本明細書において記載されているような基質(例えば異種の、無細胞性膠原性基質材料)の抗腫瘍性生体分子及び/又は抗癌性生体分子でのコンディショニングは、基質材料内で及び/又は基質材料上で腫瘍細胞及び/又は癌細胞を阻害する生体分子の阻害の組合せ及び/又はその割合をもたらす。
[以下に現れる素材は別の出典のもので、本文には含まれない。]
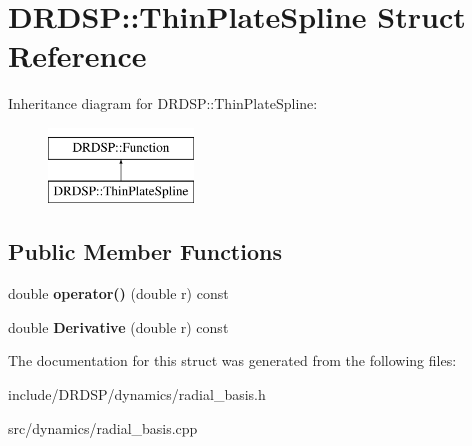 \hypertarget{struct_d_r_d_s_p_1_1_thin_plate_spline}{\section{D\-R\-D\-S\-P\-:\-:Thin\-Plate\-Spline Struct Reference}
\label{struct_d_r_d_s_p_1_1_thin_plate_spline}
}
Inheritance diagram for D\-R\-D\-S\-P\-:\-:Thin\-Plate\-Spline\-:\begin{figure}[H]
\begin{center}
\leavevmode
\includegraphics[height=2.000000cm]{struct_d_r_d_s_p_1_1_thin_plate_spline}
\end{center}
\end{figure}
\subsection*{Public Member Functions}
\begin{DoxyCompactItemize}
\item 
\hypertarget{struct_d_r_d_s_p_1_1_thin_plate_spline_a0282d868aa5e4f4cb077ed61dd343a0a}{double {\bfseries operator()} (double r) const }\label{struct_d_r_d_s_p_1_1_thin_plate_spline_a0282d868aa5e4f4cb077ed61dd343a0a}

\item 
\hypertarget{struct_d_r_d_s_p_1_1_thin_plate_spline_a42377bcfa0b624e7dc2569a411d06b19}{double {\bfseries Derivative} (double r) const }\label{struct_d_r_d_s_p_1_1_thin_plate_spline_a42377bcfa0b624e7dc2569a411d06b19}

\end{DoxyCompactItemize}


The documentation for this struct was generated from the following files\-:\begin{DoxyCompactItemize}
\item 
include/\-D\-R\-D\-S\-P/dynamics/radial\-\_\-basis.\-h\item 
src/dynamics/radial\-\_\-basis.\-cpp\end{DoxyCompactItemize}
例えば、及びいくつかの実施態様において、異種の無細胞性膠原性材料基質上での及び該基質中での抗腫瘍性生体分子及び/又は抗癌性生体分子の分泌及び/又は放出は、腫瘍細胞又は癌細胞(例えば悪性黒色腫)の成長又は再成長を、コンディショニングされた材料/基質が置かれる部位でin vivoで阻害及び/又は阻止するために使用されてよい、コンディショニングされた抗腫瘍性材料及び/又は抗癌性材料を提供する。
従って、一般に及び全体的に、本発明は、抗腫瘍性及び/又は抗癌性のコンディショニングされた基質製剤を含む組成物を提供し、その際該基質は、例えば腫瘍細胞及び/又は癌細胞を基質上で培養することによって得られる1つ以上の抗腫瘍性細胞及び/又は抗癌性細胞の生体分子の沈着によってコンディショニングされる("c")。一例として、基質は、さらにコンディショニングされた異種の無細胞性膠原性材料として記載されてよい。例えば、コンディショニングされた異種の無細胞性膠原性材料は、哺乳動物組織、例えば細胞外マトリックス(ECM)組織から製造されてよい。腫瘍細胞及び/又は癌細胞でコンディショニングされた基質、並びにそれらから製造される材料は、いくつかの側面において、コンディショニングされた細胞外マトリックス材料として記載されてよく、その際腫瘍細胞及び/又は癌細胞は、細胞外マトリックス上に及び細胞外マトリックス中へ細胞の生体分子成分、副生成物、及び/又は他の抗癌性生体分子及び抗腫瘍性生体分子の補体を沈着し及び/又は分泌する。いくつかの実施態様において、基質/細胞外マトリックス材料は、実質的に生存可能な腫瘍細胞及び/又は癌細胞を有さないと記載されてよい。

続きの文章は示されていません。